Activity — Could you transcribe all of the data word for word?

########

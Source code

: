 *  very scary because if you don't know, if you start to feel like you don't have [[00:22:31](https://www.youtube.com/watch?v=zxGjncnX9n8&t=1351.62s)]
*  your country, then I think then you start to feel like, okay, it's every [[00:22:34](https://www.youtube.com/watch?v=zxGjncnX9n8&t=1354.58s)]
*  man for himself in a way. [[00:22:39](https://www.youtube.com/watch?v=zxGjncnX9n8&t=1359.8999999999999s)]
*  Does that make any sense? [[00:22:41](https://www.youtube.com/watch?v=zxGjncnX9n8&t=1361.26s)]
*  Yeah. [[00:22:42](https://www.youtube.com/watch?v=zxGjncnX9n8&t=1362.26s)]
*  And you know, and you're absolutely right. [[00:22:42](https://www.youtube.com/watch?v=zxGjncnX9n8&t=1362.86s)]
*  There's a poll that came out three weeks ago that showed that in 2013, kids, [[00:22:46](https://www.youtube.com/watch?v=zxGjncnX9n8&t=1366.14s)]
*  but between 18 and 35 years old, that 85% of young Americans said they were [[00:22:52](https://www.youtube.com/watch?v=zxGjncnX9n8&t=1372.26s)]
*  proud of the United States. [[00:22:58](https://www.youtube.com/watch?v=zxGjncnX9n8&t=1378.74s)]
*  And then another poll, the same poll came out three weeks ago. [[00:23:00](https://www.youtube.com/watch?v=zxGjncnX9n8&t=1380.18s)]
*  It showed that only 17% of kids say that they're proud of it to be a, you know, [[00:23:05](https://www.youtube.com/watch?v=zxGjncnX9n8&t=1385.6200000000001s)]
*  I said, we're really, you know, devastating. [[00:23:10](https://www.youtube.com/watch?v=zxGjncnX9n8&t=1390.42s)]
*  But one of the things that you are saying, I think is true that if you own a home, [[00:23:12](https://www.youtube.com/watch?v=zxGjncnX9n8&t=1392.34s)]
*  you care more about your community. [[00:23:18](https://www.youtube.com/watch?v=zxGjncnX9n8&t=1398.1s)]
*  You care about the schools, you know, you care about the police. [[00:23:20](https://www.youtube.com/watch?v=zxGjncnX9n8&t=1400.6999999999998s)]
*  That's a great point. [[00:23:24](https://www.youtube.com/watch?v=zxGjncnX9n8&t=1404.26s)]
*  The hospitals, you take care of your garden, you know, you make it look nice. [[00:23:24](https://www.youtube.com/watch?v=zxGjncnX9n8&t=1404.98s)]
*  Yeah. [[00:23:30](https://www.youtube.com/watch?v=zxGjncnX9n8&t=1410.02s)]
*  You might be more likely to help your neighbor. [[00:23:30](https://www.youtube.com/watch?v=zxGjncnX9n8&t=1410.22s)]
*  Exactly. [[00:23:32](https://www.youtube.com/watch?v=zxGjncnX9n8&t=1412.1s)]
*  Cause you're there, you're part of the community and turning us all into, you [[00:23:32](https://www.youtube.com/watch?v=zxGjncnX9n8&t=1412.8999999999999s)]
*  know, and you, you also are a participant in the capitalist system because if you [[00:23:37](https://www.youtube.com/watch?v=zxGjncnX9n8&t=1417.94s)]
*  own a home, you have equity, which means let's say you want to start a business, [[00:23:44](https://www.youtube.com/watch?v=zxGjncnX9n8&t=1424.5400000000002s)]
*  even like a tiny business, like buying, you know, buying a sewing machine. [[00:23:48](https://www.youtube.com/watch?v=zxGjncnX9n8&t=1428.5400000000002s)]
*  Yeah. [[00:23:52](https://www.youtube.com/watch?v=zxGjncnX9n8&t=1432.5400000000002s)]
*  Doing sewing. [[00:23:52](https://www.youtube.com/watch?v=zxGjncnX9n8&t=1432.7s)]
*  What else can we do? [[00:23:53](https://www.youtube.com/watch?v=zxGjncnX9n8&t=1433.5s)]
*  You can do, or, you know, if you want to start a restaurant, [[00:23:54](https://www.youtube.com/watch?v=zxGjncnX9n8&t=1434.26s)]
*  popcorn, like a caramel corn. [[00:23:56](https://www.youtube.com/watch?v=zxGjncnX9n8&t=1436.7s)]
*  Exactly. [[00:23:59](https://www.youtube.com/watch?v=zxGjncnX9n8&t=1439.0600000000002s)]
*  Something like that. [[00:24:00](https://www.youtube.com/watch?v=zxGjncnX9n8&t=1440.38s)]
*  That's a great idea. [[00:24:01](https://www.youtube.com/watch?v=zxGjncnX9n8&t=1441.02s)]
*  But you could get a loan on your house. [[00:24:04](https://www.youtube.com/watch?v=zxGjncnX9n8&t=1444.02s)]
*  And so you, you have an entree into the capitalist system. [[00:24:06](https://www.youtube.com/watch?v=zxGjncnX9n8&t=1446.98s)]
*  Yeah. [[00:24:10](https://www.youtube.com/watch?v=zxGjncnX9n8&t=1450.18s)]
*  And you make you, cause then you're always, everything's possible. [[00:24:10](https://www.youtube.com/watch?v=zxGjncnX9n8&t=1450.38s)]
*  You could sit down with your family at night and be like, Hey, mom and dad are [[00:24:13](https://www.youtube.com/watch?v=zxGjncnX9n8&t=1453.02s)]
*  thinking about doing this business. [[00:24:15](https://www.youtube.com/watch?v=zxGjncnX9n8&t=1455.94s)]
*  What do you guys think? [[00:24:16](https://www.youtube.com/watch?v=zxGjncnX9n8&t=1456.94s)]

########

Written answer —
Source code

: *  very scary because if you don't know, if you start to feel like you don't have [[00:22:31](https://www.youtube.com/watch?v=zxGjncnX9n8&t=1351.62s)]
*  your country, then I think then you start to feel like, okay, it's every [[00:22:34](https://www.youtube.com/watch?v=zxGjncnX9n8&t=1354.58s)]
*  man for himself in a way. [[00:22:39](https://www.youtube.com/watch?v=zxGjncnX9n8&t=1359.8999999999999s)]
*  Does that make any sense? [[00:22:41](https://www.youtube.com/watch?v=zxGjncnX9n8&t=1361.26s)]
*  Yeah. [[00:22:42](https://www.youtube.com/watch?v=zxGjncnX9n8&t=1362.26s)]
*  And you know, and you're absolutely right. [[00:22:42](https://www.youtube.com/watch?v=zxGjncnX9n8&t=1362.86s)]
*  There's a poll that came out three weeks ago that showed that in 2013, kids, [[00:22:46](https://www.youtube.com/watch?v=zxGjncnX9n8&t=1366.14s)]
*  but between 18 and 35 years old, that 85% of young Americans said they were [[00:22:52](https://www.youtube.com/watch?v=zxGjncnX9n8&t=1372.26s)]
*  proud of the United States. [[00:22:58](https://www.youtube.com/watch?v=zxGjncnX9n8&t=1378.74s)]
*  And then another poll, the same poll came out three weeks ago. [[00:23:00](https://www.youtube.com/watch?v=zxGjncnX9n8&t=1380.18s)]
*  It showed that only 17% of kids say that they're proud of it to be a, you know, [[00:23:05](https://www.youtube.com/watch?v=zxGjncnX9n8&t=1385.6200000000001s)]
*  I said, we're really, you know, devastating. [[00:23:10](https://www.youtube.com/watch?v=zxGjncnX9n8&t=1390.42s)]
*  But one of the things that you are saying, I think is true that if you own a home, [[00:23:12](https://www.youtube.com/watch?v=zxGjncnX9n8&t=1392.34s)]
*  you care more about your community. [[00:23:18](https://www.youtube.com/watch?v=zxGjncnX9n8&t=1398.1s)]
*  You care about the schools, you know, you care about the police. [[00:23:20](https://www.youtube.com/watch?v=zxGjncnX9n8&t=1400.6999999999998s)]
*  That's a great point. [[00:23:24](https://www.youtube.com/watch?v=zxGjncnX9n8&t=1404.26s)]
*  The hospitals, you take care of your garden, you know, you make it look nice. [[00:23:24](https://www.youtube.com/watch?v=zxGjncnX9n8&t=1404.98s)]
*  Yeah. [[00:23:30](https://www.youtube.com/watch?v=zxGjncnX9n8&t=1410.02s)]
*  You might be more likely to help your neighbor. [[00:23:30](https://www.youtube.com/watch?v=zxGjncnX9n8&t=1410.22s)]
*  Exactly. [[00:23:32](https://www.youtube.com/watch?v=zxGjncnX9n8&t=1412.1s)]
*  Cause you're there, you're part of the community and turning us all into, you [[00:23:32](https://www.youtube.com/watch?v=zxGjncnX9n8&t=1412.8999999999999s)]
*  know, and you, you also are a participant in the capitalist system because if you [[00:23:37](https://www.youtube.com/watch?v=zxGjncnX9n8&t=1417.94s)]
*  own a home, you have equity, which means let's say you want to start a business, [[00:23:44](https://www.youtube.com/watch?v=zxGjncnX9n8&t=1424.5400000000002s)]
*  even like a tiny business, like buying, you know, buying a sewing machine. [[00:23:48](https://www.youtube.com/watch?v=zxGjncnX9n8&t=1428.5400000000002s)]
*  Yeah. [[00:23:52](https://www.youtube.com/watch?v=zxGjncnX9n8&t=1432.5400000000002s)]
*  Doing sewing. [[00:23:52](https://www.youtube.com/watch?v=zxGjncnX9n8&t=1432.7s)]
*  What else can we do? [[00:23:53](https://www.youtube.com/watch?v=zxGjncnX9n8&t=1433.5s)]
*  You can do, or, you know, if you want to start a restaurant, [[00:23:54](https://www.youtube.com/watch?v=zxGjncnX9n8&t=1434.26s)]
*  popcorn, like a caramel corn. [[00:23:56](https://www.youtube.com/watch?v=zxGjncnX9n8&t=1436.7s)]
*  Exactly. [[00:23:59](https://www.youtube.com/watch?v=zxGjncnX9n8&t=1439.0600000000002s)]
*  Something like that. [[00:24:00](https://www.youtube.com/watch?v=zxGjncnX9n8&t=1440.38s)]
*  That's a great idea. [[00:24:01](https://www.youtube.com/watch?v=zxGjncnX9n8&t=1441.02s)]
*  But you could get a loan on your house. [[00:24:04](https://www.youtube.com/watch?v=zxGjncnX9n8&t=1444.02s)]
*  And so you, you have an entree into the capitalist system. [[00:24:06](https://www.youtube.com/watch?v=zxGjncnX9n8&t=1446.98s)]
*  Yeah. [[00:24:10](https://www.youtube.com/watch?v=zxGjncnX9n8&t=1450.18s)]
*  And you make you, cause then you're always, everything's possible. [[00:24:10](https://www.youtube.com/watch?v=zxGjncnX9n8&t=1450.38s)]
*  You could sit down with your family at night and be like, Hey, mom and dad are [[00:24:13](https://www.youtube.com/watch?v=zxGjncnX9n8&t=1453.02s)]
*  thinking about doing this business. [[00:24:15](https://www.youtube.com/watch?v=zxGjncnX9n8&t=1455.94s)]
*  What do you guys think? [[00:24:16](https://www.youtube.com/watch?v=zxGjncnX9n8&t=1456.94s)]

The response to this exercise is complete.